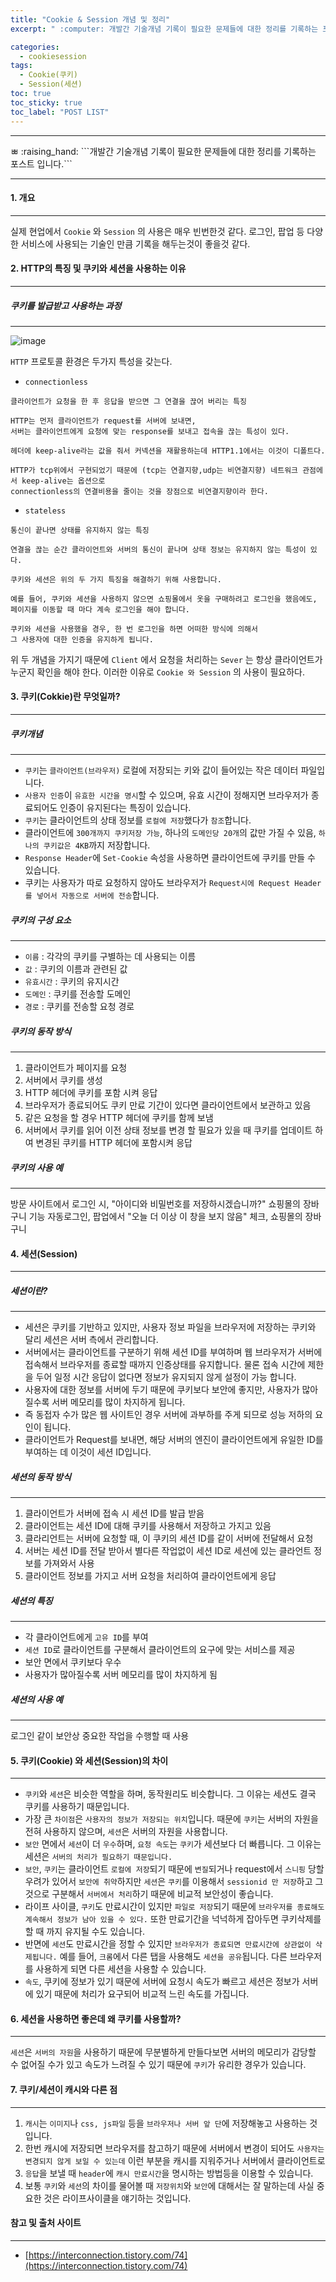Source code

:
 ```yaml
---
title: "Cookie & Session 개념 및 정리"
excerpt: " :computer: 개발간 기술개념 기록이 필요한 문제들에 대한 정리를 기록하는 포스트 입니다."

categories:
  - cookiesession
tags:
  - Cookie(쿠키)
  - Session(세션)
toc: true
toc_sticky: true
toc_label: "POST LIST"
---
```


<hr>ㅃ
:raising_hand:  ```개발간 기술개념 기록이 필요한 문제들에 대한 정리를 기록하는 포스트 입니다.```
<hr>

#### 1. 개요

---

실제 현업에서 `Cookie` 와 `Session` 의 사용은 매우 빈번한것 같다.
로그인, 팝업 등 다양한 서비스에 사용되는 기술인 만큼 기록을 해두는것이 좋을것 같다.

#### 2. HTTP의 특징 및 쿠키와 세션을 사용하는 이유

---

##### 쿠키를 발급받고 사용하는 과정

---

![image](https://user-images.githubusercontent.com/56063287/151701724-3d11e42a-c61c-4067-853f-6186976c6993.png)

`HTTP` 프로토콜 환경은 두가지 특성을 갖는다.

- `connectionless`

```
클라이언트가 요청을 한 후 응답을 받으면 그 연결을 끊어 버리는 특징

HTTP는 먼저 클라이언트가 request를 서버에 보내면,
서버는 클라이언트에게 요청에 맞는 response를 보내고 접속을 끊는 특성이 있다.

헤더에 keep-alive라는 값을 줘서 커넥션을 재활용하는데 HTTP1.1에서는 이것이 디폴트다.

HTTP가 tcp위에서 구현되었기 때문에 (tcp는 연결지향,udp는 비연결지향) 네트워크 관점에서 keep-alive는 옵션으로
connectionless의 연결비용을 줄이는 것을 장점으로 비연결지향이라 한다.
```

- `stateless`

```text
통신이 끝나면 상태를 유지하지 않는 특징

연결을 끊는 순간 클라이언트와 서버의 통신이 끝나며 상태 정보는 유지하지 않는 특성이 있다.

쿠키와 세션은 위의 두 가지 특징을 해결하기 위해 사용합니다.

예를 들어, 쿠키와 세션을 사용하지 않으면 쇼핑몰에서 옷을 구매하려고 로그인을 했음에도,
페이지를 이동할 때 마다 계속 로그인을 해야 합니다.

쿠키와 세션을 사용했을 경우, 한 번 로그인을 하면 어떠한 방식에 의해서
그 사용자에 대한 인증을 유지하게 됩니다.
```

위 두 개념을 가지기 때문에 `Client` 에서 요청을 처리하는 `Sever` 는 항상 클라이언트가 누군지 확인을 해야 한다.
이러한 이유로 `Cookie 와 Session` 의 사용이 필요하다.

#### 3. 쿠키(Cokkie)란 무엇일까?

---

##### 쿠키개념

---

- `쿠키`는 `클라이언트(브라우저)` 로컬에 저장되는 키와 값이 들어있는 작은 데이터 파일입니다.
- `사용자 인증`이 `유효한 시간을 명시`할 수 있으며, 유효 시간이 정해지면 브라우저가 종료되어도 인증이 유지된다는 특징이 있습니다.
- `쿠키`는 클라이언트의 상태 정보를 `로컬에 저장`했다가 `참조`합니다.
- 클라이언트에 `300개까지 쿠키저장 가능`, 하나의 `도메인당 20개`의 값만 가질 수 있음, `하나의 쿠키값은 4KB`까지 저장합니다.
- `Response Header`에 `Set-Cookie` 속성을 사용하면 클라이언트에 쿠키를 만들 수 있습니다.
- 쿠키는 사용자가 따로 요청하지 않아도 브라우저가 `Request시에 Request Header를 넣어서 자동으로 서버에 전송`합니다.

##### 쿠키의 구성 요소

---

- `이름` : 각각의 쿠키를 구별하는 데 사용되는 이름
- `값` : 쿠키의 이름과 관련된 값
- `유효시간` : 쿠키의 유지시간
- `도메인` : 쿠키를 전송할 도메인
- `경로` : 쿠키를 전송할 요청 경로

##### 쿠키의 동작 방식

---

1. 클라이언트가 페이지를 요청
2. 서버에서 쿠키를 생성
3. HTTP 헤더에 쿠키를 포함 시켜 응답
4. 브라우저가 종료되어도 쿠키 만료 기간이 있다면 클라이언트에서 보관하고 있음
5. 같은 요청을 할 경우 HTTP 헤더에 쿠키를 함께 보냄
6. 서버에서 쿠키를 읽어 이전 상태 정보를 변경 할 필요가 있을 때 쿠키를 업데이트 하여 변경된 쿠키를 HTTP 헤더에 포함시켜 응답

##### 쿠키의 사용 예

---

방문 사이트에서 로그인 시, "아이디와 비밀번호를 저장하시겠습니까?"
쇼핑몰의 장바구니 기능
자동로그인, 팝업에서 "오늘 더 이상 이 창을 보지 않음" 체크, 쇼핑몰의 장바구니

#### 4. 세션(Session)

---

##### 세션이란?

---

- 세션은 쿠키를 기반하고 있지만, 사용자 정보 파일을 브라우저에 저장하는 쿠키와 달리 세션은 서버 측에서 관리합니다.
- 서버에서는 클라이언트를 구분하기 위해 세션 ID를 부여하며 웹 브라우저가 서버에 접속해서 브라우저를 종료할 때까지 인증상태를 유지합니다.
  물론 접속 시간에 제한을 두어 일정 시간 응답이 없다면 정보가 유지되지 않게 설정이 가능 합니다.
- 사용자에 대한 정보를 서버에 두기 때문에 쿠키보다 보안에 좋지만, 사용자가 많아질수록 서버 메모리를 많이 차지하게 됩니다.
- 즉 동접자 수가 많은 웹 사이트인 경우 서버에 과부하를 주게 되므로 성능 저하의 요인이 됩니다.
- 클라이언트가 Request를 보내면, 해당 서버의 엔진이 클라이언트에게 유일한 ID를 부여하는 데 이것이 세션 ID입니다.

##### 세션의 동작 방식

---

1. 클라이언트가 서버에 접속 시 세션 ID를 발급 받음
2. 클라이언트는 세션 ID에 대해 쿠키를 사용해서 저장하고 가지고 있음
3. 클라리언트는 서버에 요청할 때, 이 쿠키의 세션 ID를 같이 서버에 전달해서 요청
4. 서버는 세션 ID를 전달 받아서 별다른 작업없이 세션 ID로 세션에 있는 클라언트 정보를 가져와서 사용
5. 클라이언트 정보를 가지고 서버 요청을 처리하여 클라이언트에게 응답

##### 세션의 특징

---

- 각 클라이언트에게 `고유 ID`를 부여
- `세션 ID`로 클라이언트를 구분해서 클라이언트의 요구에 맞는 서비스를 제공
- 보안 면에서 쿠키보다 우수
- 사용자가 많아질수록 서버 메모리를 많이 차지하게 됨

##### 세션의 사용 예

---

로그인 같이 보안상 중요한 작업을 수행할 때 사용

#### 5. 쿠키(Cookie) 와 세션(Session)의 차이

---

- `쿠키`와 `세션`은 비슷한 역할을 하며, 동작원리도 비슷합니다. 그 이유는 세션도 결국 쿠키를 사용하기 때문입니다.
- 가장 큰 `차이점`은 `사용자의 정보가 저장되는 위치`입니다. 때문에 `쿠키`는 서버의 자원을 전혀 사용하지 않으며, `세션`은 서버의 자원을 사용합니다.
- `보안` 면에서 `세션`이 더 `우수`하며, `요청 속도`는 `쿠키`가 세션보다 더 빠릅니다. 그 이유는 세션은 `서버의 처리가 필요하기 때문입니다.`
- `보안`, `쿠키`는 클라이언트 `로컬에 저장`되기 때문에 `변질`되거나 request에서 `스니핑` 당할 우려가 있어서 `보안에 취약`하지만 `세션`은 `쿠키`를 이용해서 `sessionid 만 저장`하고 그것으로 구분해서 `서버에서 처리`하기 때문에 비교적 보안성이 좋습니다.
- 라이프 사이클, `쿠키`도 만료시간이 있지만 `파일로 저장`되기 때문에 `브라우저를 종료해도 계속해서 정보가 남아 있을 수 있다.` 또한 만료기간을 넉넉하게 잡아두면 쿠키삭제를 할 때 까지 유지될 수도 있습니다.
- 반면에 `세션`도 만료시간을 정할 수 있지만 `브라우저가 종료되면 만료시간에 상관없이 삭제됩니다.` 예를 들어, `크롬`에서 다른 탭을 사용해도 `세션을 공유`됩니다. 다른 브라우저를 사용하게 되면 다른 세션을 사용할 수 있습니다.
- `속도`, 쿠키에 정보가 있기 때문에 서버에 요청시 속도가 빠르고 세션은 정보가 서버에 있기 때문에 처리가 요구되어 비교적 느린 속도를 가집니다.

#### 6. 세션을 사용하면 좋은데 왜 쿠키를 사용할까?

---

`세션`은 `서버의 자원`을 사용하기 때문에 무분별하게 만들다보면 서버의 메모리가 감당할 수 없어질 수가 있고 속도가 느려질 수 있기 때문에 `쿠키`가 유리한 경우가 있습니다.

#### 7. 쿠키/세션이 캐시와 다른 점

---

1.  `캐시`는 `이미지`나 `css, js파일` 등을 `브라우저나 서버 앞 단`에 저장해놓고 사용하는 것입니다.
2.  한번 캐시에 저장되면 브라우저를 참고하기 때문에 서버에서 변경이 되어도 `사용자는 변경되지 않게 보일 수 있는데` 이런 부분을 캐시를 지워주거나 서버에서 클라이언트로
3.  `응답`을 보낼 때 `header`에 `캐시 만료시간`을 명시하는 방법등을 이용할 수 있습니다.
4.  보통 `쿠키`와 `세션`의 차이를 물어볼 때 `저장위치`와 `보안`에 대해서는 잘 말하는데 사실 중요한 것은 라이프사이클을 얘기하는 것입니다.

#### 참고 및 출처 사이트

---

- [https://interconnection.tistory.com/74](https://interconnection.tistory.com/74)
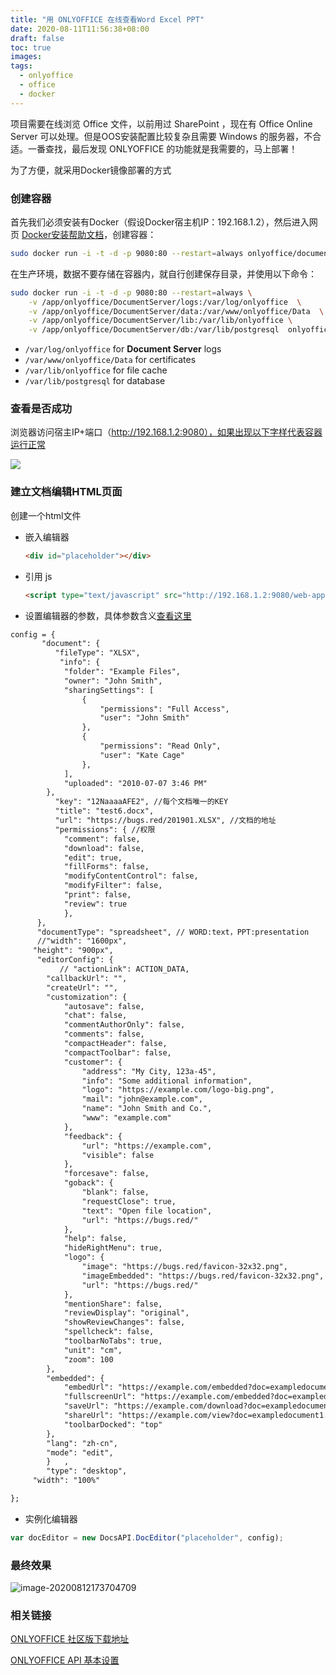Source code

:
 ```yaml
---
title: "用 ONLYOFFICE 在线查看Word Excel PPT"
date: 2020-08-11T11:56:38+08:00
draft: false
toc: true
images:
tags: 
  - onlyoffice
  - office
  - docker
---
```


项目需要在线浏览 Office 文件，以前用过 SharePoint ，现在有 Office Online Server 可以处理。但是OOS安装配置比较复杂且需要 Windows 的服务器，不合适。一番查找，最后发现 ONLYOFFICE 的功能就是我需要的，马上部署！

 为了方便，就采用Docker镜像部署的方式 

### 创建容器

首先我们必须安装有Docker（假设Docker宿主机IP：192.168.1.2），然后进入网页 [Docker安装帮助文档](https://helpcenter.onlyoffice.com/server/docker/document/docker-installation.aspx)，创建容器：

``` bash
sudo docker run -i -t -d -p 9080:80 --restart=always onlyoffice/documentserver
```

在生产环境，数据不要存储在容器内，就自行创建保存目录，并使用以下命令：

``` bash
sudo docker run -i -t -d -p 9080:80 --restart=always \
    -v /app/onlyoffice/DocumentServer/logs:/var/log/onlyoffice  \
    -v /app/onlyoffice/DocumentServer/data:/var/www/onlyoffice/Data  \
    -v /app/onlyoffice/DocumentServer/lib:/var/lib/onlyoffice \
    -v /app/onlyoffice/DocumentServer/db:/var/lib/postgresql  onlyoffice/documentserver
```

- `/var/log/onlyoffice` for **Document Server** logs
- `/var/www/onlyoffice/Data` for certificates
- `/var/lib/onlyoffice` for file cache
- `/var/lib/postgresql` for database



### 查看是否成功

浏览器访问宿主IP+端口（http://192.168.1.2:9080），如果出现以下字样代表容器运行正常

![](http://img.bugs.red/blog/20200811150218.png?imageView2/1/w/400/h/100)

### 建立文档编辑HTML页面

创建一个html文件

- 嵌入编辑器 

  ```html
  <div id="placeholder"></div>
  ```

- 引用 js 

  ```html
  <script type="text/javascript" src="http://192.168.1.2:9080/web-apps/apps/api/documents/api.js"></script>
  ```

- 设置编辑器的参数，具体参数含义[查看这里](https://api.onlyoffice.com/editors/advanced)

``` html
config = {
       "document": {
          "fileType": "XLSX",
		   "info": {
            "folder": "Example Files",
            "owner": "John Smith",
            "sharingSettings": [
                {
                    "permissions": "Full Access",
                    "user": "John Smith"
                },
                {
                    "permissions": "Read Only",
                    "user": "Kate Cage"
                },
            ],
            "uploaded": "2010-07-07 3:46 PM"
        },
          "key": "12NaaaaAFE2", //每个文档唯一的KEY
          "title": "test6.docx",
          "url": "https://bugs.red/201901.XLSX", //文档的地址
		  "permissions": { //权限
            "comment": false,
            "download": false,
            "edit": true,
            "fillForms": false,
            "modifyContentControl": false,
            "modifyFilter": false,
            "print": false,
            "review": true
			},
      },
      "documentType": "spreadsheet", // WORD:text，PPT:presentation
      //"width": "1600px", 
     "height": "900px",
      "editorConfig": {
           // "actionLink": ACTION_DATA,
        "callbackUrl": "",
        "createUrl": "",
        "customization": {
            "autosave": false,
            "chat": false,
            "commentAuthorOnly": false,
            "comments": false,
            "compactHeader": false,
            "compactToolbar": false,
            "customer": {
                "address": "My City, 123a-45",
                "info": "Some additional information",
                "logo": "https://example.com/logo-big.png",
                "mail": "john@example.com",
                "name": "John Smith and Co.",
                "www": "example.com"
            },
            "feedback": {
                "url": "https://example.com",
                "visible": false
            },
            "forcesave": false,
            "goback": {
                "blank": false,
                "requestClose": true,
                "text": "Open file location",
                "url": "https://bugs.red/"
            },
            "help": false,
            "hideRightMenu": true,
            "logo": {
                "image": "https://bugs.red/favicon-32x32.png",
                "imageEmbedded": "https://bugs.red/favicon-32x32.png",
                "url": "https://bugs.red/"
            },
            "mentionShare": false,
            "reviewDisplay": "original",
            "showReviewChanges": false,
            "spellcheck": false,
            "toolbarNoTabs": true,
            "unit": "cm",
            "zoom": 100
        },
		"embedded": {
            "embedUrl": "https://example.com/embedded?doc=exampledocument1.docx",
            "fullscreenUrl": "https://example.com/embedded?doc=exampledocument1.docx#fullscreen",
            "saveUrl": "https://example.com/download?doc=exampledocument1.docx",
            "shareUrl": "https://example.com/view?doc=exampledocument1.docx",
            "toolbarDocked": "top"
        },
        "lang": "zh-cn",
        "mode": "edit",
        }	,
		"type": "desktop",
	 "width": "100%"

};
```

- 实例化编辑器

``` javascript
var docEditor = new DocsAPI.DocEditor("placeholder", config);
```

### 最终效果

![image-20200812173704709](http://img.bugs.red/blog/20200812173704.png)

### 相关链接

[ONLYOFFICE 社区版下载地址](https://www.onlyoffice.com/zh/download.aspx)

[ONLYOFFICE API 基本设置](https://api.onlyoffice.com/editors/basic)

--------------------------------------------------

**To do**
From the listing above, repeat only the lines between the line containing "라이프사이클을 얘기하는 것입니다." and the line containing "项目需要在线浏览 Office 文件，以前用过", those two included. Pictures are not part of the copy.

**Response to the exercise**
4.  보통 `쿠키`와 `세션`의 차이를 물어볼 때 `저장위치`와 `보안`에 대해서는 잘 말하는데 사실 중요한 것은 라이프사이클을 얘기하는 것입니다.

#### 참고 및 출처 사이트

---

- [https://interconnection.tistory.com/74](https://interconnection.tistory.com/74)
Source code

:
 ```yaml
---
title: "用 ONLYOFFICE 在线查看Word Excel PPT"
date: 2020-08-11T11:56:38+08:00
draft: false
toc: true
images:
tags: 
  - onlyoffice
  - office
  - docker
---
```


项目需要在线浏览 Office 文件，以前用过 SharePoint ，现在有 Office Online Server 可以处理。但是OOS安装配置比较复杂且需要 Windows 的服务器，不合适。一番查找，最后发现 ONLYOFFICE 的功能就是我需要的，马上部署！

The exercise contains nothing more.